Another counter-intuitive study that offsets a reasonable expectation that more electric bikes and scooters will mean less fit users – kind of like the idea that ‘riding hailing will result in less SOV use and vehicle congestion’. (Turns out Uber et al increase congestion and reduce transit use.) But there are qualifications.
E-bikers use their bikes more, go longer distances, and often substitute it for driving or transit. …
A new study, with a mouthful of a title, “Physical activity of electric bicycle users compared to conventional bicycle users and non-cyclists: Insights based on health and transport data from an online survey in seven European cities,” finds that in fact it is true: e-bikers take longer trips and get pretty much the same physical activity gains as analog cyclists. …
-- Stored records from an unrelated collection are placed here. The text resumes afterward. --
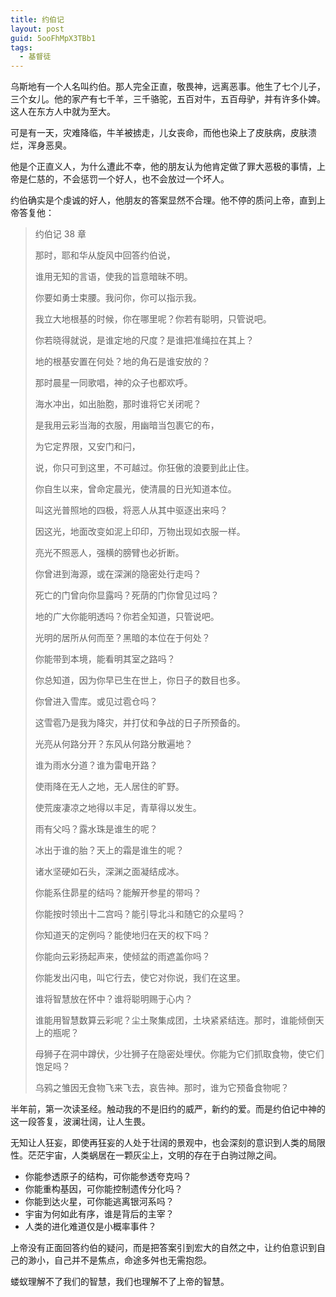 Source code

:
 ```yaml
---
title: 约伯记
layout: post
guid: 5ooFhMpX3TBb1
tags:
  - 基督徒
---
```


乌斯地有一个人名叫约伯。那人完全正直，敬畏神，远离恶事。他生了七个儿子，三个女儿。他的家产有七千羊，三千骆驼，五百对牛，五百母驴，并有许多仆婢。这人在东方人中就为至大。

可是有一天，灾难降临，牛羊被掳走，儿女丧命，而他也染上了皮肤病，皮肤溃烂，浑身恶臭。

他是个正直义人，为什么遭此不幸，他的朋友认为他肯定做了罪大恶极的事情，上帝是仁慈的，不会惩罚一个好人，也不会放过一个坏人。

约伯确实是个虔诚的好人，他朋友的答案显然不合理。他不停的质问上帝，直到上帝答复他：

> 约伯记 38 章
> 
> 那时，耶和华从旋风中回答约伯说，
> 	
> 谁用无知的言语，使我的旨意暗昧不明。
> 	
> 你要如勇士束腰。我问你，你可以指示我。
> 	
> 我立大地根基的时候，你在哪里呢？你若有聪明，只管说吧。
> 	
> 你若晓得就说，是谁定地的尺度？是谁把准绳拉在其上？
> 	
> 地的根基安置在何处？地的角石是谁安放的？
> 	
> 那时晨星一同歌唱，神的众子也都欢呼。
> 	
> 海水冲出，如出胎胞，那时谁将它关闭呢？
> 	
> 是我用云彩当海的衣服，用幽暗当包裹它的布，
> 	
> 为它定界限，又安门和闩，
> 	
> 说，你只可到这里，不可越过。你狂傲的浪要到此止住。
> 	
> 你自生以来，曾命定晨光，使清晨的日光知道本位。
> 	
> 叫这光普照地的四极，将恶人从其中驱逐出来吗？
> 	
> 因这光，地面改变如泥上印印，万物出现如衣服一样。
> 	
> 亮光不照恶人，强横的膀臂也必折断。
> 	
> 你曾进到海源，或在深渊的隐密处行走吗？
> 	
> 死亡的门曾向你显露吗？死荫的门你曾见过吗？
> 	
> 地的广大你能明透吗？你若全知道，只管说吧。
> 	
> 光明的居所从何而至？黑暗的本位在于何处？
> 	
> 你能带到本境，能看明其室之路吗？
> 	
> 你总知道，因为你早已生在世上，你日子的数目也多。
> 	
> 你曾进入雪库。或见过雹仓吗？
> 	
> 这雪雹乃是我为降灾，并打仗和争战的日子所预备的。
> 	
> 光亮从何路分开？东风从何路分散遍地？
> 	
> 谁为雨水分道？谁为雷电开路？
> 	
> 使雨降在无人之地，无人居住的旷野。
> 	
> 使荒废凄凉之地得以丰足，青草得以发生。
> 	
> 雨有父吗？露水珠是谁生的呢？
> 	
> 冰出于谁的胎？天上的霜是谁生的呢？
> 	
> 诸水坚硬如石头，深渊之面凝结成冰。
> 	
> 你能系住昴星的结吗？能解开参星的带吗？
> 	
> 你能按时领出十二宫吗？能引导北斗和随它的众星吗？
> 	
> 你知道天的定例吗？能使地归在天的权下吗？
> 	
> 你能向云彩扬起声来，使倾盆的雨遮盖你吗？
> 	
> 你能发出闪电，叫它行去，使它对你说，我们在这里。
> 	
> 谁将智慧放在怀中？谁将聪明赐于心内？
> 	
> 谁能用智慧数算云彩呢？尘土聚集成团，土块紧紧结连。那时，谁能倾倒天上的瓶呢？
> 	
> 母狮子在洞中蹲伏，少壮狮子在隐密处埋伏。你能为它们抓取食物，使它们饱足吗？
> 	
> 乌鸦之雏因无食物飞来飞去，哀告神。那时，谁为它预备食物呢？

半年前，第一次读圣经。触动我的不是旧约的威严，新约的爱。而是约伯记中神的这一段答复，波澜壮阔，让人生畏。

无知让人狂妄，即使再狂妄的人处于壮阔的景观中，也会深刻的意识到人类的局限性。茫茫宇宙，人类蜗居在一颗灰尘上，文明的存在于白驹过隙之间。

* 你能参透原子的结构，可你能参透夸克吗？
* 你能重构基因，可你能控制遗传分化吗？
* 你能到达火星，可你能逃离银河系吗？
* 宇宙为何如此有序，谁是背后的主宰？
* 人类的进化难道仅是小概率事件？


上帝没有正面回答约伯的疑问，而是把答案引到宏大的自然之中，让约伯意识到自己的渺小，自己并不是焦点，命途多舛也无需抱怨。

蝼蚁理解不了我们的智慧，我们也理解不了上帝的智慧。


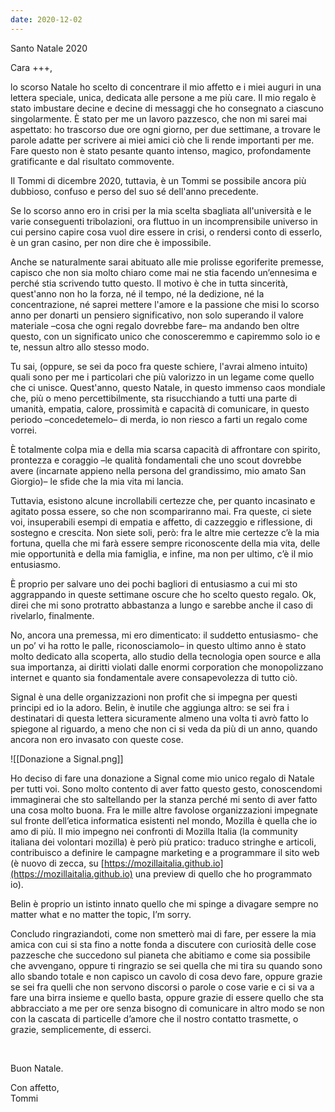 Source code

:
 ```yaml
---
date: 2020-12-02
---
```

<p class="date">Santo Natale 2020</p>

Cara +++,

lo scorso Natale ho scelto di concentrare il mio affetto e i miei auguri in una lettera speciale, unica, dedicata alle persone a me più care. Il mio regalo è stato imbustare decine e decine di messaggi che ho consegnato a ciascuno singolarmente. È stato per me un lavoro pazzesco, che non mi sarei mai aspettato: ho trascorso due ore ogni giorno, per due settimane, a trovare le parole adatte per scrivere ai miei amici ciò che li rende importanti per me. Fare questo non è stato pesante quanto intenso, magico, profondamente gratificante e dal risultato commovente.

Il Tommi di dicembre 2020, tuttavia, è un Tommi se possibile ancora più dubbioso, confuso e perso del suo sé dell'anno precedente.

Se lo scorso anno ero in crisi per la mia scelta sbagliata all'università e le varie conseguenti tribolazioni, ora fluttuo in un incomprensibile universo in cui persino capire cosa vuol dire essere in crisi, o rendersi conto di esserlo, è un gran casino, per non dire che è impossibile.

Anche se naturalmente sarai abituato alle mie prolisse egoriferite premesse, capisco che non sia molto chiaro come mai ne stia facendo un’ennesima e perché stia scrivendo tutto questo. Il motivo è che in tutta sincerità, quest'anno non ho la forza, né il tempo, né la dedizione, né la concentrazione, né saprei mettere l'amore e la passione che misi lo scorso anno per donarti un pensiero significativo, non solo superando il valore materiale –cosa che ogni regalo dovrebbe fare– ma andando ben oltre questo, con un significato unico che conosceremmo e capiremmo solo io e te, nessun altro allo stesso modo.

Tu sai, (oppure, se sei da poco fra queste schiere, l'avrai almeno intuito) quali sono per me i particolari che più valorizzo in un legame come quello che ci unisce. Quest'anno, questo Natale, in questo immenso caos mondiale che, più o meno percettibilmente, sta risucchiando a tutti una parte di umanità, empatia, calore, prossimità e capacità di comunicare, in questo periodo –concedetemelo– di merda, io non riesco a farti un regalo come vorrei. 

È totalmente colpa mia e della mia scarsa capacità di affrontare con spirito, prontezza e coraggio –le qualità fondamentali che uno scout dovrebbe avere (incarnate appieno nella persona del grandissimo, mio amato San Giorgio)– le sfide che la mia vita mi lancia.

Tuttavia, esistono alcune incrollabili certezze che, per quanto incasinato e agitato possa essere, so che non scompariranno mai. Fra queste, ci siete voi, insuperabili esempi di empatia e affetto, di cazzeggio e riflessione, di sostegno e crescita. Non siete soli, però: fra le altre mie certezze c’è la mia fortuna, quella che mi farà essere sempre riconoscente della mia vita, delle mie opportunità e della mia famiglia, e infine, ma non per ultimo, c’è il mio entusiasmo.

È proprio per salvare uno dei pochi bagliori di entusiasmo a cui mi sto aggrappando in queste settimane oscure che ho scelto questo regalo. Ok, direi che mi sono protratto abbastanza a lungo e sarebbe anche il caso di rivelarlo, finalmente.

No, ancora una premessa, mi ero dimenticato: il suddetto entusiasmo- che un po’ vi ha rotto le palle, riconosciamolo– in questo ultimo anno è stato molto dedicato alla scoperta, allo studio della tecnologia open source e alla sua importanza, ai diritti violati dalle enormi corporation che monopolizzano internet e quanto sia fondamentale avere consapevolezza di tutto ciò.

Signal è una delle organizzazioni non profit che si impegna per questi principi ed io la adoro. Belin, è inutile che aggiunga altro: se sei fra i destinatari di questa lettera sicuramente almeno una volta ti avrò fatto lo spiegone al riguardo, a meno che non ci si veda da più di un anno, quando ancora non ero invasato con queste cose. 

![[Donazione a Signal.png]]

Ho deciso di fare una donazione a Signal come mio unico regalo di Natale per tutti voi. Sono molto contento di aver fatto questo gesto, conoscendomi immaginerai che sto saltellando per la stanza perché mi sento di aver fatto una cosa molto buona. Fra le mille altre favolose organizzazioni impegnate sul fronte dell’etica informatica esistenti nel mondo, Mozilla è quella che io amo di più. Il mio impegno nei confronti di Mozilla Italia (la community italiana dei volontari mozilla) è però più pratico: traduco stringhe e articoli, contribuisco a definire le campagne marketing e a programmare il sito web (è nuovo di zecca, su [https://mozillaitalia.github.io](https://mozillaitalia.github.io) una preview di quello che ho programmato io).  

Belin è proprio un istinto innato quello che mi spinge a divagare sempre no matter what e no matter the topic, I’m sorry.

Concludo ringraziandoti, come non smetterò mai di fare, per essere la mia amica con cui si sta fino a notte fonda a discutere con curiosità delle cose pazzesche che succedono sul pianeta che abitiamo e come sia possibile che avvengano, oppure ti ringrazio se sei quella che mi tira su quando sono allo sbando totale e non capisco un cavolo di cosa devo fare, oppure grazie se sei fra quelli che non servono discorsi o parole o cose varie e ci si va a fare una birra insieme e quello basta, oppure grazie di essere quello che sta abbracciato a me per ore senza bisogno di comunicare in altro modo se non con la cascata di particelle d’amore che il nostro contatto trasmette, o grazie, semplicemente, di esserci.

<br>

Buon Natale.

Con affetto,\
Tommi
But perhaps even more significant is the dramatic increase in exercise among people who switch from cars to e-bikes, a much easier transition than from cars to a-bikes.
It should be noted that this study looks at European pedelec e-bikes like my Gazelle, where people have to pedal a bit to get the 250 watt motor to kick in. Results probably don’t apply to overpowered throttle-controlled American e-bikes or scooters. Because, as the study authors note, with a pedelec, “using an e-bike requires moderate to vigorous intensity physical activity, depending on topography.”
There is so much to unpack from this study. It also looks at how e-bikes are easier for older riders, keeping them fitter longer. It also reinforces my opinion that the Europeans got it right by limiting speed and power on e-bikes and mandating that they are all pedelecs rather than throttle operated; you don’t get much exercise on a motorcycle.